(Stored data entries)
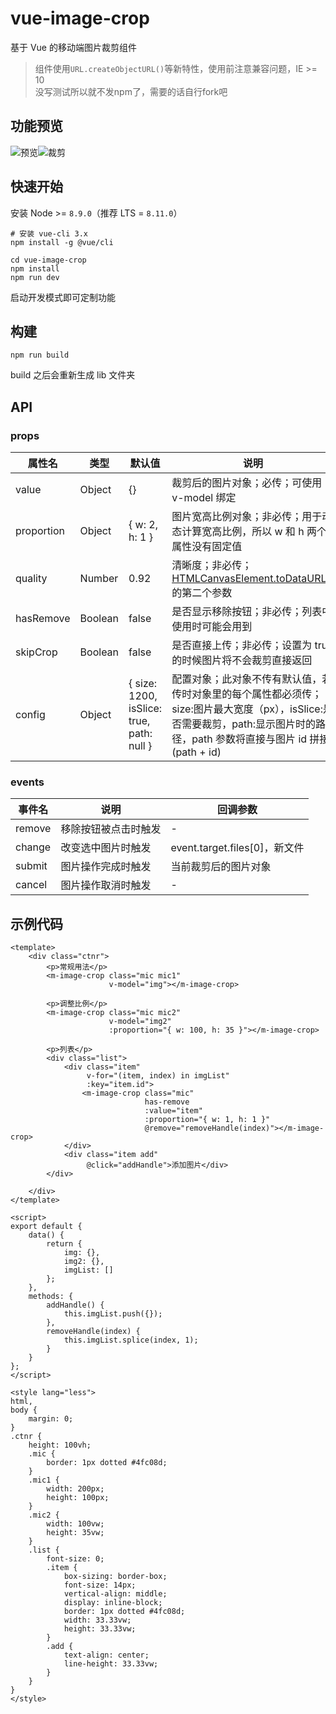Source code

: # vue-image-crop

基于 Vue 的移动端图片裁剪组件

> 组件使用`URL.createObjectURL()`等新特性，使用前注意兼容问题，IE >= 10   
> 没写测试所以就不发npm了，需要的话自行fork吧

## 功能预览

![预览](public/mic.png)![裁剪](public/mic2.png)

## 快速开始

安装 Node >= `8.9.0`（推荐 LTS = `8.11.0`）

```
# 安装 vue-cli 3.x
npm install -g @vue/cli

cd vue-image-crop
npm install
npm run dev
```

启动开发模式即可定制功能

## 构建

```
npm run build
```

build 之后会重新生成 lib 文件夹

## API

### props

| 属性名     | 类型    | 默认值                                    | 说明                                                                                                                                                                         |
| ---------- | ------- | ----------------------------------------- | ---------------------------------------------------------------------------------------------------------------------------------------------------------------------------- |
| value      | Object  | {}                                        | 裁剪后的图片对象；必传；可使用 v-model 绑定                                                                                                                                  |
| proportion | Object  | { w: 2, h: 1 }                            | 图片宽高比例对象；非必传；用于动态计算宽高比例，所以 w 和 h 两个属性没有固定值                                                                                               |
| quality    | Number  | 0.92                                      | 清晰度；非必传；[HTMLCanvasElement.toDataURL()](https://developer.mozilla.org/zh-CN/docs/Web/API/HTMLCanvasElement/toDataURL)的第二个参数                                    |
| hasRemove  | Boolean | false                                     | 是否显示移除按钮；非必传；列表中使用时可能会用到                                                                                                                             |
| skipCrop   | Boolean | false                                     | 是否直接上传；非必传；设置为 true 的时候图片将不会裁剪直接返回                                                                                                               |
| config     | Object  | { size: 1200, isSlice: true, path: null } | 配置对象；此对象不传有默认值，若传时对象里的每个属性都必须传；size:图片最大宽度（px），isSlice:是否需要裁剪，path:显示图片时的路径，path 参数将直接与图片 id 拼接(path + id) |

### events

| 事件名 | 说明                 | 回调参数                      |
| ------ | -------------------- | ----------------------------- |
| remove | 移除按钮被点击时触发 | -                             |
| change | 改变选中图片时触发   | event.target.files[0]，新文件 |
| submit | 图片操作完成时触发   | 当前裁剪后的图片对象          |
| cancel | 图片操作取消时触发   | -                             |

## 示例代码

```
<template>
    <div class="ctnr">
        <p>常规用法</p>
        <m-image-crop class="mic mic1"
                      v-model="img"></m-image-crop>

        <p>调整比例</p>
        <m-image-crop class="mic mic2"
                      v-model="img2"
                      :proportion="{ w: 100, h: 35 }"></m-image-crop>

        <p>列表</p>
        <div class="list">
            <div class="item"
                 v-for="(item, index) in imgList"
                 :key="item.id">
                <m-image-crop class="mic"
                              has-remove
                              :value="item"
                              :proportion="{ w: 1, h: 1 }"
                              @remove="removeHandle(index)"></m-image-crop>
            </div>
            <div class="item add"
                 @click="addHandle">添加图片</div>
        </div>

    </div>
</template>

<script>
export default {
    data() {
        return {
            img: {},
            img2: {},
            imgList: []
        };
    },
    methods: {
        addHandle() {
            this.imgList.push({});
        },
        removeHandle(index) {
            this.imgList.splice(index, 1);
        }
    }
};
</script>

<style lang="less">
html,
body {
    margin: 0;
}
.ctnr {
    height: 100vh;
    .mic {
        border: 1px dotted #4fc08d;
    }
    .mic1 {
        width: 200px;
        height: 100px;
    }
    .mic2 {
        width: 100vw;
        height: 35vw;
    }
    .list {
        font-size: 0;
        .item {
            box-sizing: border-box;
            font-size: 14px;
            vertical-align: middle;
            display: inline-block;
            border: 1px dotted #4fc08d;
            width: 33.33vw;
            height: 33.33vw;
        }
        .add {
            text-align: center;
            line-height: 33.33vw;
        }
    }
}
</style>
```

--

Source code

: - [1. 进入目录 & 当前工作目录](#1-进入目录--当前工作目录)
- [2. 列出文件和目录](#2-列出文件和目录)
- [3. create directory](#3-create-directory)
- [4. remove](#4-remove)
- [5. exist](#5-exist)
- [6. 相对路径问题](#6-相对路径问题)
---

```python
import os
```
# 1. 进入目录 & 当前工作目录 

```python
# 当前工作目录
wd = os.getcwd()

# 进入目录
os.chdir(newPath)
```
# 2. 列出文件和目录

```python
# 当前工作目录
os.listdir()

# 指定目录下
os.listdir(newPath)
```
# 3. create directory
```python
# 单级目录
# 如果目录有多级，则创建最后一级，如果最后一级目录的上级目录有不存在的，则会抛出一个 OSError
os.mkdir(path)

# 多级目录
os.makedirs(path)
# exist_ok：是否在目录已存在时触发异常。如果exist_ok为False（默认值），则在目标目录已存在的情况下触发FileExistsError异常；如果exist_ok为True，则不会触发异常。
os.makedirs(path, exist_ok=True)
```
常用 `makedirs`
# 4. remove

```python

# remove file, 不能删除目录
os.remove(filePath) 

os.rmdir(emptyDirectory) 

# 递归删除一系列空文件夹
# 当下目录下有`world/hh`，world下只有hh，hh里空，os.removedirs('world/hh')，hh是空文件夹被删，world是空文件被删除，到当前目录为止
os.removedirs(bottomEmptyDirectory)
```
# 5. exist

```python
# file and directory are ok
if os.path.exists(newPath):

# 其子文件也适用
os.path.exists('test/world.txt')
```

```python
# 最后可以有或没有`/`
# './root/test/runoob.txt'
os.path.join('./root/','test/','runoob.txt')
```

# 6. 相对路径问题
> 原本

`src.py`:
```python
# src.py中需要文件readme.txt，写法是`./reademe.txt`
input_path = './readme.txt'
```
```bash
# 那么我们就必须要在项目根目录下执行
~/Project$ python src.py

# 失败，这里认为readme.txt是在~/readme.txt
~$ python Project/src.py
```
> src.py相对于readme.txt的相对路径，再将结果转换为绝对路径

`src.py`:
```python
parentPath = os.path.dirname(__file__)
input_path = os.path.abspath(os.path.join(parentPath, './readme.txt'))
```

--

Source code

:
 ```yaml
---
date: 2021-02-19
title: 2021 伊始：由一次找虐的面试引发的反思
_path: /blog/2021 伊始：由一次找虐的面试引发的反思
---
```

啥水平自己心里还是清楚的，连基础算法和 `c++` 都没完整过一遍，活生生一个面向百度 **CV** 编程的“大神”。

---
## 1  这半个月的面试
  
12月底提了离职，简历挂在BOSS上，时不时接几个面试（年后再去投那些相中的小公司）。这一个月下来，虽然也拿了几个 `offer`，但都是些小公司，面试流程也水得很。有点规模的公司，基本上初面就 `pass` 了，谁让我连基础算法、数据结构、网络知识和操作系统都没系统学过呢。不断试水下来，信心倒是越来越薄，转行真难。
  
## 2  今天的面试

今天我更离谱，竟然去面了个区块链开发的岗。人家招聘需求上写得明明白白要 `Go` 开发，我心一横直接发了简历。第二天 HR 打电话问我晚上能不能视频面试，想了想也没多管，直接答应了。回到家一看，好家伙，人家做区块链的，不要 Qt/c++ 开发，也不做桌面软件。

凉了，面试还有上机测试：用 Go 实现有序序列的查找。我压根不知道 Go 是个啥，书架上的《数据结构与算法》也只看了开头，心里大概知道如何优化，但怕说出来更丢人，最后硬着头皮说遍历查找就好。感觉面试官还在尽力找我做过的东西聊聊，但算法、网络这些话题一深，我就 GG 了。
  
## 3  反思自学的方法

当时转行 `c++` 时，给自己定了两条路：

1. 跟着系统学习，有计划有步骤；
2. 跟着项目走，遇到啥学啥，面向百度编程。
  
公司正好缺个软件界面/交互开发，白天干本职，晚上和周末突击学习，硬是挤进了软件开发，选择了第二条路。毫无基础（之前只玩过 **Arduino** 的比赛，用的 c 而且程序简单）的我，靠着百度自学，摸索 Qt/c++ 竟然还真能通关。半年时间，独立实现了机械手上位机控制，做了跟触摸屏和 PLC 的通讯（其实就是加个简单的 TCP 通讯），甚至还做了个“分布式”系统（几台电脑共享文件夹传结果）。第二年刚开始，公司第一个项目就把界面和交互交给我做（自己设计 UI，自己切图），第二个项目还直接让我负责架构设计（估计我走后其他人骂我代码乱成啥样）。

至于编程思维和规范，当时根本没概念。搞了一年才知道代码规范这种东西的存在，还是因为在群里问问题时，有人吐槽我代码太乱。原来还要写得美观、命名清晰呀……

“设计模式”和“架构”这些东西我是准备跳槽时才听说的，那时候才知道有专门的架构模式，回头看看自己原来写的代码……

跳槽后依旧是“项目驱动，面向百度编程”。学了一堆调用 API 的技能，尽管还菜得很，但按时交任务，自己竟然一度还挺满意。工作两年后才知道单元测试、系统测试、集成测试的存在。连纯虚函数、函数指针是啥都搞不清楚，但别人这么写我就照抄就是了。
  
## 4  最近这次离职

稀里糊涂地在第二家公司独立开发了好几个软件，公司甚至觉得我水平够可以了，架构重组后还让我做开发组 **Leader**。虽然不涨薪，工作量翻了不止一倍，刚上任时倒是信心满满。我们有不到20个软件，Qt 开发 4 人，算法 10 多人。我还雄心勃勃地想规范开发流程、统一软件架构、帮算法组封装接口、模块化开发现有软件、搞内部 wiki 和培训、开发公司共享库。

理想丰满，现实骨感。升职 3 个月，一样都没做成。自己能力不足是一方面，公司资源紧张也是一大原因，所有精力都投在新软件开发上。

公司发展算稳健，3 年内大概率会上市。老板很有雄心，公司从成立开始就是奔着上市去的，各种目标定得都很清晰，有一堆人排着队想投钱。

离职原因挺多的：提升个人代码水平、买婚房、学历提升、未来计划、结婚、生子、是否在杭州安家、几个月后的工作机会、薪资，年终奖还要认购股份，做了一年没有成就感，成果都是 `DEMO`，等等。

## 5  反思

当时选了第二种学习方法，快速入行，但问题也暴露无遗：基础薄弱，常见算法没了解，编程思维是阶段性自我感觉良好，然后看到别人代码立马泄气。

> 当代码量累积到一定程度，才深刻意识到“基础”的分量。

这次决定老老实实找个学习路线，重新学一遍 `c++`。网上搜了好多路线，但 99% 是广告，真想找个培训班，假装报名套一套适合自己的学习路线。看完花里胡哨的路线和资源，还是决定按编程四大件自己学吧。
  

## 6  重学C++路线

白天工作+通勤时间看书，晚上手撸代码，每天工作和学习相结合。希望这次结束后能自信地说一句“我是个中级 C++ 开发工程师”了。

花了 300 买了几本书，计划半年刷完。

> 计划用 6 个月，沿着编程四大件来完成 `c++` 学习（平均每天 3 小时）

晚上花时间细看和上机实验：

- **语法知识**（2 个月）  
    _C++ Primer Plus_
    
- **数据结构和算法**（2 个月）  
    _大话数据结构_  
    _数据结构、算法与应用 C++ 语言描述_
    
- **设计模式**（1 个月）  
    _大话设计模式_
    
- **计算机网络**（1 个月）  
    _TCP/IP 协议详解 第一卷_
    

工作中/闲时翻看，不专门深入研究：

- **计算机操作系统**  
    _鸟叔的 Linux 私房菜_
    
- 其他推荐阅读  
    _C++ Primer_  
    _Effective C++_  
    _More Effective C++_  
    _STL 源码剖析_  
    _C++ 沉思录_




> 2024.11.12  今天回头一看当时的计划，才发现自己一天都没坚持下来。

## TO DO
Lines that contain "proportion" are to be copied from the records above.

## RESULT OF THE TASK
| proportion | Object  | { w: 2, h: 1 }                            | 图片宽高比例对象；非必传；用于动态计算宽高比例，所以 w 和 h 两个属性没有固定值                                                                                               |
                      :proportion="{ w: 100, h: 35 }"></m-image-crop>
                              :proportion="{ w: 1, h: 1 }"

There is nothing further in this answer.